3. Some nits on styling

4. According to Postgres styles, I believe open brackets should be in a new line

#8Leung, Anthony
antholeu@amazon.com
In reply to: Leung, Anthony (#7)
Re: Allow non-superuser to cancel superuser tasks.

Another comment that I forgot to mention is that we should also make the documentation change in doc/src/sgml/user-manag.sgml for this new predefined role

Thanks.

--
Anthony Leung
Amazon Web Services: https://aws.amazon.com

#9Leung, Anthony
antholeu@amazon.com
In reply to: Leung, Anthony (#8)
Re: Allow non-superuser to cancel superuser tasks.

I took the liberty of continuing to work on this after chatting with Nathan.

I've attached the updated patch with some improvements.

Thanks.

--
Anthony Leung
Amazon Web Services: https://aws.amazon.com

Attachments:

v1-0001-Introduce-pg_signal_autovacuum-role-to-allow-non-sup.patchapplication/octet-stream; name=v1-0001-Introduce-pg_signal_autovacuum-role-to-allow-non-sup.patchDownload+137-10
#10Nathan Bossart
nathandbossart@gmail.com
In reply to: Leung, Anthony (#9)
Re: Allow non-superuser to cancel superuser tasks.

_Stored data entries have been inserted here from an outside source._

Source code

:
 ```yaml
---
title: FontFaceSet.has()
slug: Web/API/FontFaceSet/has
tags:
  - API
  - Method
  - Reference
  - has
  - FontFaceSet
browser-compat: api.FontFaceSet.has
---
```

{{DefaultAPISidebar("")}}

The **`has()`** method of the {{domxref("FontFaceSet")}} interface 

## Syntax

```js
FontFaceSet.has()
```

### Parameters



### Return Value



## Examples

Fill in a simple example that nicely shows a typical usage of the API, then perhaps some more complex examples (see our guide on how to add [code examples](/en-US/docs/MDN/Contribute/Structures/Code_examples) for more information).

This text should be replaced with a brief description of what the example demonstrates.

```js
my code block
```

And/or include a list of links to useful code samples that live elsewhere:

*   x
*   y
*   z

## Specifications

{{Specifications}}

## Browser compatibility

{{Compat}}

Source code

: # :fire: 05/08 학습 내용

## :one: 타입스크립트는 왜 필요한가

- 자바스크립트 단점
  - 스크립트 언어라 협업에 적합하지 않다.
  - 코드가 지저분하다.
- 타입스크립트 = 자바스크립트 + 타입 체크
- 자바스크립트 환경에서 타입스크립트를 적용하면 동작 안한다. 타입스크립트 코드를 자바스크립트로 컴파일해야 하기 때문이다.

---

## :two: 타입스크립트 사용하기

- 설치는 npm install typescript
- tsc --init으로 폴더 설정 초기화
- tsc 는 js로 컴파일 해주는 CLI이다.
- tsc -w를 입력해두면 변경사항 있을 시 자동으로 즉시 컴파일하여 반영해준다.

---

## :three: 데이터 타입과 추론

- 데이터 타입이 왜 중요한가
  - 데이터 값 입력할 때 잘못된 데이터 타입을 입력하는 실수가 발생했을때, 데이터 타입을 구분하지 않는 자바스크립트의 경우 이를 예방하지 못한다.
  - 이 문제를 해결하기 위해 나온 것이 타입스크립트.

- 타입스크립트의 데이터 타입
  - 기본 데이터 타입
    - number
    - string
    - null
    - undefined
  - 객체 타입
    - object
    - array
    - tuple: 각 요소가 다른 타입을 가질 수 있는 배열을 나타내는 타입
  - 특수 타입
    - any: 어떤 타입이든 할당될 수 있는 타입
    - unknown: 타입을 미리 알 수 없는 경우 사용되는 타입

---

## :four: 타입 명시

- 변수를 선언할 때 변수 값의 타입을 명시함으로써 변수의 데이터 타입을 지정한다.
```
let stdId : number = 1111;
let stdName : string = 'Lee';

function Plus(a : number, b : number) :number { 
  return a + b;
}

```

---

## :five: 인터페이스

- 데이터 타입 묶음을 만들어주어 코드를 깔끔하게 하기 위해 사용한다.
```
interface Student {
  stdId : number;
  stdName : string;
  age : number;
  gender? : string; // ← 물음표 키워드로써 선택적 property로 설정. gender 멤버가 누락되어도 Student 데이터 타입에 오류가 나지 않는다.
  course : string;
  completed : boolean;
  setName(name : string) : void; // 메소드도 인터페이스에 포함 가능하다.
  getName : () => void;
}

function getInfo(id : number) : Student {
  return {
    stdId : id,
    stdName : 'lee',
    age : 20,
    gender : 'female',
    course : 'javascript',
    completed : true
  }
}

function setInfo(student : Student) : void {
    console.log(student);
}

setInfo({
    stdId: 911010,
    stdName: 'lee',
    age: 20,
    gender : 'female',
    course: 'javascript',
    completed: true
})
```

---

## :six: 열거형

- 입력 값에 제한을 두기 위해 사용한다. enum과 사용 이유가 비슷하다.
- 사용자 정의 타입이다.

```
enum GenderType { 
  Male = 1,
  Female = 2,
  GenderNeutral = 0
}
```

On Mon, Apr 01, 2024 at 02:29:29PM +0000, Leung, Anthony wrote:

I've attached the updated patch with some improvements.

Thanks!

+      <row>
+       <entry>pg_signal_autovacuum</entry>
+       <entry>Allow terminating backend running autovacuum</entry>
+      </row>

I think we should be more precise here by calling out the exact types of
workers:

"Allow signaling autovacuum worker processes to..."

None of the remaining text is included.